Each line below that contains the word "BinaryTreeNode" must be copied.

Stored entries
:::::
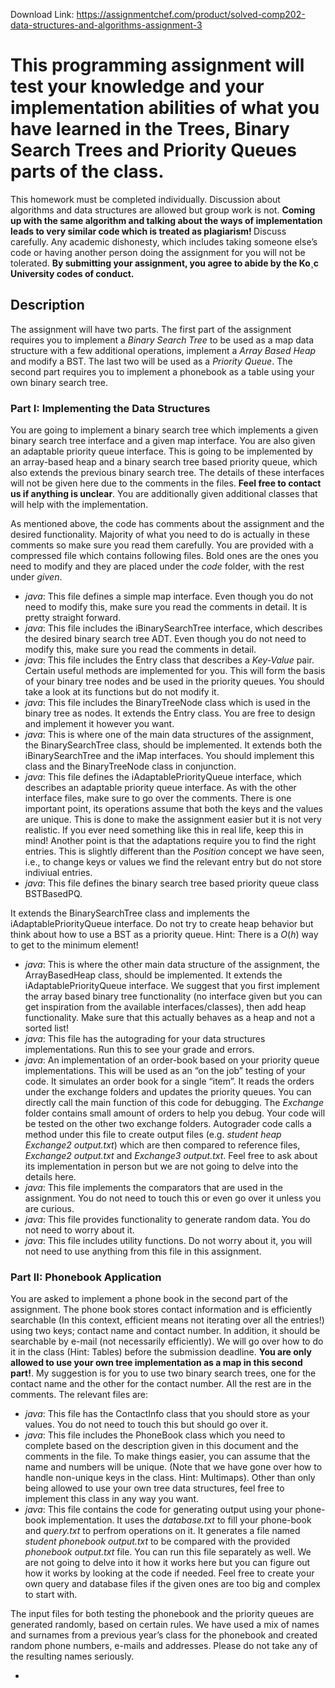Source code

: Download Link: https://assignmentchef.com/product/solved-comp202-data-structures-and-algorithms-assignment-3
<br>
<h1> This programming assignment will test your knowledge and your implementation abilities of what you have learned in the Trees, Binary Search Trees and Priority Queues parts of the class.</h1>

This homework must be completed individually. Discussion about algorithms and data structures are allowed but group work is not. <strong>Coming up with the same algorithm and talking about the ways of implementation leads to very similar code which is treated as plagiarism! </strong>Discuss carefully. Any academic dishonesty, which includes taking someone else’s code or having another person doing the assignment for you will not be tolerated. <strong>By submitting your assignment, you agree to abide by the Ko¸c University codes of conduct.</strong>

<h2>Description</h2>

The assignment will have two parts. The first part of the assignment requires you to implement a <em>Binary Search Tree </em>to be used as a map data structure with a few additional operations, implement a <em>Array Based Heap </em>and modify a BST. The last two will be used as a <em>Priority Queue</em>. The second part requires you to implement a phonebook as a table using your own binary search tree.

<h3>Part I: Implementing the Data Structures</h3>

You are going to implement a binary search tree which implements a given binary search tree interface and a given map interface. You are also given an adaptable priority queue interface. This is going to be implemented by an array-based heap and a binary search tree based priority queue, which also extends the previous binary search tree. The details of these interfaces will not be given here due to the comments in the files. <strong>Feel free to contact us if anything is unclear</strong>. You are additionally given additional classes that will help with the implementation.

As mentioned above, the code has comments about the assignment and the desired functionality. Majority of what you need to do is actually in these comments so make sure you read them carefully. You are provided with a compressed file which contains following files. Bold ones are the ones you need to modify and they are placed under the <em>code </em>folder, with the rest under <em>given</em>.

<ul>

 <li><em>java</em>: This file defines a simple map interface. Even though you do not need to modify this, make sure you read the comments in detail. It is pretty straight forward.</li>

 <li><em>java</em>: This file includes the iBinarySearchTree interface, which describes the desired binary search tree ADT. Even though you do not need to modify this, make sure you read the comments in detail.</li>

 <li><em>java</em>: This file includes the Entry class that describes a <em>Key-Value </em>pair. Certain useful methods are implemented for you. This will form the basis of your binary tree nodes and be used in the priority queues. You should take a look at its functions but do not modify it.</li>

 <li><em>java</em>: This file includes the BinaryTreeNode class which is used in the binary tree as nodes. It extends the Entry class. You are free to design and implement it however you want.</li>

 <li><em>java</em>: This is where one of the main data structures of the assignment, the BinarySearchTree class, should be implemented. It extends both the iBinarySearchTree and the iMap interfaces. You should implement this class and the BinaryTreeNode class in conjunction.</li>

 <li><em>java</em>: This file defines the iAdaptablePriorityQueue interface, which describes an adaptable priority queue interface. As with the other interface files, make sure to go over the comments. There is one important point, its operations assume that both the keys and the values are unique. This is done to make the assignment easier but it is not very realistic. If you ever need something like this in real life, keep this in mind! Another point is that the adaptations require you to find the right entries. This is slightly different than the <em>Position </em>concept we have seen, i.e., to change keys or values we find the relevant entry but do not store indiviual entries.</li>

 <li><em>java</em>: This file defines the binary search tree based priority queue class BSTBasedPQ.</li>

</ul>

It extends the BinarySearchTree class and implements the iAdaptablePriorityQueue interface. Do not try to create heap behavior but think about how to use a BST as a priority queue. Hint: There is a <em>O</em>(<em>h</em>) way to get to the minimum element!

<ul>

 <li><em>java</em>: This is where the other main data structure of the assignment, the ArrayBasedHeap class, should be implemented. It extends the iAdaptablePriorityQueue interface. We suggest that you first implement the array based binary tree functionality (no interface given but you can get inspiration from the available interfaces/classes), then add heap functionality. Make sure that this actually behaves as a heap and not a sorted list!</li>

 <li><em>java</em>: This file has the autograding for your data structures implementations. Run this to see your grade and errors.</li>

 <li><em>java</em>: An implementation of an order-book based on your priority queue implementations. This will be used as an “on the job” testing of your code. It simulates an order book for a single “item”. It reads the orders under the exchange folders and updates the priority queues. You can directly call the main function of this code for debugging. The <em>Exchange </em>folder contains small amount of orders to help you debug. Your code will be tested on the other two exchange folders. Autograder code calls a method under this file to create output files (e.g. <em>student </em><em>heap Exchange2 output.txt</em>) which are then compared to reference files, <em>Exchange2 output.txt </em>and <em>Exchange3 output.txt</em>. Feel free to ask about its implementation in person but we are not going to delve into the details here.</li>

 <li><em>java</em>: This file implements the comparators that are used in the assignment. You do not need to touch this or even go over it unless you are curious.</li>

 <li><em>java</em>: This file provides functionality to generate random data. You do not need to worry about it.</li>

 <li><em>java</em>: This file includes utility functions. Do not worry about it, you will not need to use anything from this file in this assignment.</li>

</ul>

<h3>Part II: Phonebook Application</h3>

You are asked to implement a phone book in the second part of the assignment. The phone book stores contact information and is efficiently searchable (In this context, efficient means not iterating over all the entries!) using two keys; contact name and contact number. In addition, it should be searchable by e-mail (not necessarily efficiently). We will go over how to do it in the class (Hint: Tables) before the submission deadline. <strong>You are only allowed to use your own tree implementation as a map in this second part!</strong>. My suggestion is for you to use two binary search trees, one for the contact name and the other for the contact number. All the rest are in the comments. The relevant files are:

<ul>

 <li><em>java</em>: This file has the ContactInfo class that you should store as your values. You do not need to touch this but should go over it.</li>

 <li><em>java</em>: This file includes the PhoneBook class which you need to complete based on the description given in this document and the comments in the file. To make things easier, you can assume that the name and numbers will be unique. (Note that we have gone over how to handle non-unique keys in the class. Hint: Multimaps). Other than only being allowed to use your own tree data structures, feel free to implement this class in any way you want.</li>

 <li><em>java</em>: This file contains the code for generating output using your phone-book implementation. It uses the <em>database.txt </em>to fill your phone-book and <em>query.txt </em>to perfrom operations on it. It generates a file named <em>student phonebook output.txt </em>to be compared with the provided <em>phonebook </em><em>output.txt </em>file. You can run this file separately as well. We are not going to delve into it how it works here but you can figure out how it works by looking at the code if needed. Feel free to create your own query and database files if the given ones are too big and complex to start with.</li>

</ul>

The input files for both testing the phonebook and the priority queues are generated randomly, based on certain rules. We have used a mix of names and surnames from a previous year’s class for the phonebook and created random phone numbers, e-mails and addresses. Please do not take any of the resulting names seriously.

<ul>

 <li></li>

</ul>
:::::
Response to the exercise:
 <li><em>java</em>: This file includes the BinaryTreeNode class which is used in the binary tree as nodes. It extends the Entry class. You are free to design and implement it however you want.</li>
 <li><em>java</em>: This is where one of the main data structures of the assignment, the BinarySearchTree class, should be implemented. It extends both the iBinarySearchTree and the iMap interfaces. You should implement this class and the BinaryTreeNode class in conjunction.</li>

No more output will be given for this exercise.